WORK TO COMPLETE:
Each line from the one containing "4. Simple piezo-speakers" onward, through the end of the entries, is to be transcribed exactly; nothing else is to be included.

START EXERCISE INPUTS

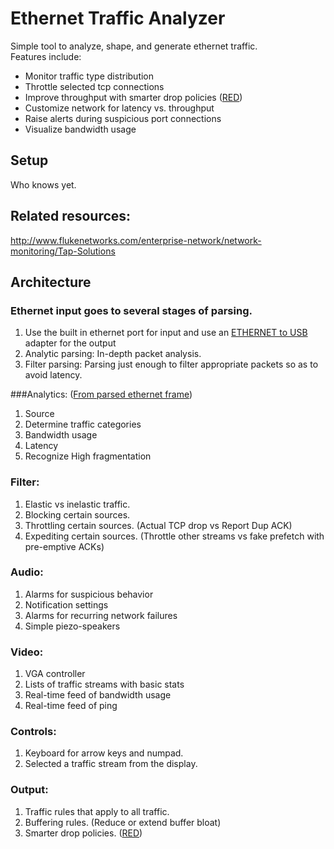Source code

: # Ethernet Traffic Analyzer

Simple tool to analyze, shape, and generate ethernet traffic. <br/>
Features include:
* Monitor traffic type distribution
* Throttle selected tcp connections
* Improve throughput with smarter drop policies ([RED](https://en.wikipedia.org/wiki/Random_early_detection))
* Customize network for latency vs. throughput
* Raise alerts during suspicious port connections
* Visualize bandwidth usage

## Setup

Who knows yet.

## Related resources:

http://www.flukenetworks.com/enterprise-network/network-monitoring/Tap-Solutions

## Architecture

### Ethernet input goes to several stages of parsing.

1. Use the built in ethernet port for input and use an [ETHERNET to USB](http://www.amazon.com/Belkin-B2B048-1000Mbps-Gigabit-Ethernet/dp/B00BE67N3Q) adapter for the output
2. Analytic parsing: In-depth packet analysis.
3. Filter parsing: Parsing just enough to filter appropriate packets so as to avoid latency.

###Analytics: ([From parsed ethernet frame](https://en.wikipedia.org/wiki/Ethernet_frame))

1. Source
2. Determine traffic categories
3. Bandwidth usage
4. Latency
5. Recognize High fragmentation

### Filter:

1. Elastic vs inelastic traffic.
2. Blocking certain sources.
3. Throttling certain sources. (Actual TCP drop vs Report Dup ACK)
4. Expediting certain sources. (Throttle other streams vs fake prefetch with pre-emptive ACKs)

### Audio:

1. Alarms for suspicious behavior
2. Notification settings
3. Alarms for recurring network failures
4. Simple piezo-speakers

### Video:

1. VGA controller
2. Lists of traffic streams with basic stats
3. Real-time feed of bandwidth usage
4. Real-time feed of ping

### Controls:

1. Keyboard for arrow keys and numpad.
2. Selected a traffic stream from the display.

### Output:

1. Traffic rules that apply to all traffic.
2. Buffering rules. (Reduce or extend buffer bloat)
3. Smarter drop policies. ([RED](https://en.wikipedia.org/wiki/Random_early_detection))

END EXERCISE INPUTS

EXERCISE OUTPUT:
4. Simple piezo-speakers

### Video:

1. VGA controller
2. Lists of traffic streams with basic stats
3. Real-time feed of bandwidth usage
4. Real-time feed of ping

### Controls:

1. Keyboard for arrow keys and numpad.
2. Selected a traffic stream from the display.

### Output:

1. Traffic rules that apply to all traffic.
2. Buffering rules. (Reduce or extend buffer bloat)
3. Smarter drop policies. ([RED](https://en.wikipedia.org/wiki/Random_early_detection))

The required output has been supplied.